**Description of the task:** Each entry is to be retyped exactly as it appears, and each image is to be dropped.

**Data to examine:**
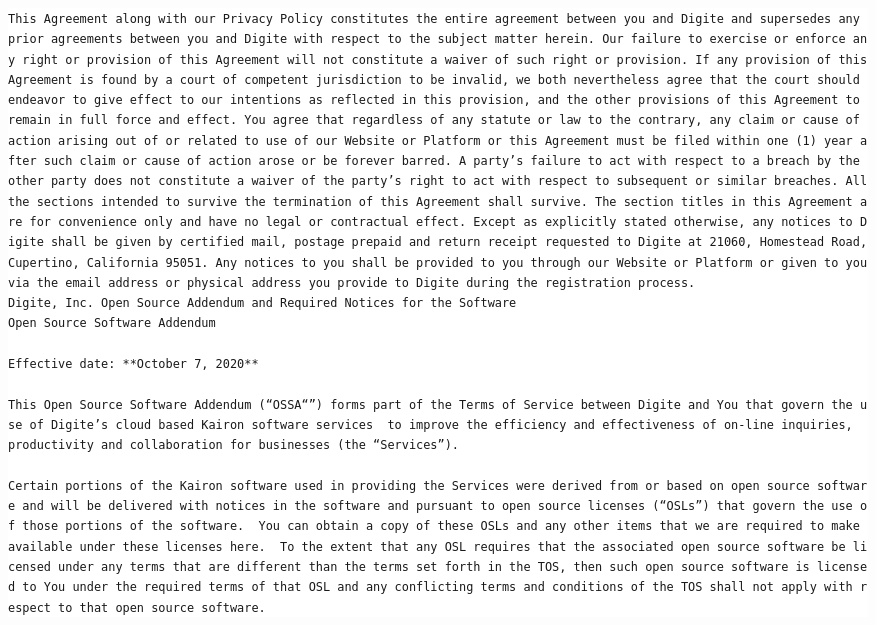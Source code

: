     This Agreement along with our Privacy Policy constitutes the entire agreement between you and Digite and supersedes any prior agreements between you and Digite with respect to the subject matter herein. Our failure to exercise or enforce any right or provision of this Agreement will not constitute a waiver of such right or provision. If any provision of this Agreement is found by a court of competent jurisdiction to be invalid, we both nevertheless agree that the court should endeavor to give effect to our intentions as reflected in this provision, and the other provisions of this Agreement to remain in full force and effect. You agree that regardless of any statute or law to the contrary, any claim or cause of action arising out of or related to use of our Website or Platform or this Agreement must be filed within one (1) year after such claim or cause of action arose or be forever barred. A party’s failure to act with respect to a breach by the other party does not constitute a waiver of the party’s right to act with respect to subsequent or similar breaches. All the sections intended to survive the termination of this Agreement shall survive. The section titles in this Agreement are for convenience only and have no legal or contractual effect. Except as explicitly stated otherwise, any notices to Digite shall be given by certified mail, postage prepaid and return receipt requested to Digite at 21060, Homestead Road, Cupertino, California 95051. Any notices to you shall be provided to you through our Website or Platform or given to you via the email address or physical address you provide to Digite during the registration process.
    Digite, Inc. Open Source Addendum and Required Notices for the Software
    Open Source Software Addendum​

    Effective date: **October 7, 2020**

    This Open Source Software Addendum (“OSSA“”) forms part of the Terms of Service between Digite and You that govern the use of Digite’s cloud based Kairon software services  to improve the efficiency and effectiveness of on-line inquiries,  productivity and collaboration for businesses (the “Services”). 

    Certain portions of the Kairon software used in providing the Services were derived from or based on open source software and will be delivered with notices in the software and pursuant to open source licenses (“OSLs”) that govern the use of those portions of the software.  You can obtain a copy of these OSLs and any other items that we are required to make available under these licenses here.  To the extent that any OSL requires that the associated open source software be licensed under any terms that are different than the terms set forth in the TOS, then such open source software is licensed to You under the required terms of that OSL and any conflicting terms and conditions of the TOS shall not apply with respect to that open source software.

**Written response:**
Source code

:     This Agreement along with our Privacy Policy constitutes the entire agreement between you and Digite and supersedes any prior agreements between you and Digite with respect to the subject matter herein. Our failure to exercise or enforce any right or provision of this Agreement will not constitute a waiver of such right or provision. If any provision of this Agreement is found by a court of competent jurisdiction to be invalid, we both nevertheless agree that the court should endeavor to give effect to our intentions as reflected in this provision, and the other provisions of this Agreement to remain in full force and effect. You agree that regardless of any statute or law to the contrary, any claim or cause of action arising out of or related to use of our Website or Platform or this Agreement must be filed within one (1) year after such claim or cause of action arose or be forever barred. A party’s failure to act with respect to a breach by the other party does not constitute a waiver of the party’s right to act with respect to subsequent or similar breaches. All the sections intended to survive the termination of this Agreement shall survive. The section titles in this Agreement are for convenience only and have no legal or contractual effect. Except as explicitly stated otherwise, any notices to Digite shall be given by certified mail, postage prepaid and return receipt requested to Digite at 21060, Homestead Road, Cupertino, California 95051. Any notices to you shall be provided to you through our Website or Platform or given to you via the email address or physical address you provide to Digite during the registration process.
    Digite, Inc. Open Source Addendum and Required Notices for the Software
    Open Source Software Addendum​

    Effective date: **October 7, 2020**

    This Open Source Software Addendum (“OSSA“”) forms part of the Terms of Service between Digite and You that govern the use of Digite’s cloud based Kairon software services  to improve the efficiency and effectiveness of on-line inquiries,  productivity and collaboration for businesses (the “Services”). 

    Certain portions of the Kairon software used in providing the Services were derived from or based on open source software and will be delivered with notices in the software and pursuant to open source licenses (“OSLs”) that govern the use of those portions of the software.  You can obtain a copy of these OSLs and any other items that we are required to make available under these licenses here.  To the extent that any OSL requires that the associated open source software be licensed under any terms that are different than the terms set forth in the TOS, then such open source software is licensed to You under the required terms of that OSL and any conflicting terms and conditions of the TOS shall not apply with respect to that open source software.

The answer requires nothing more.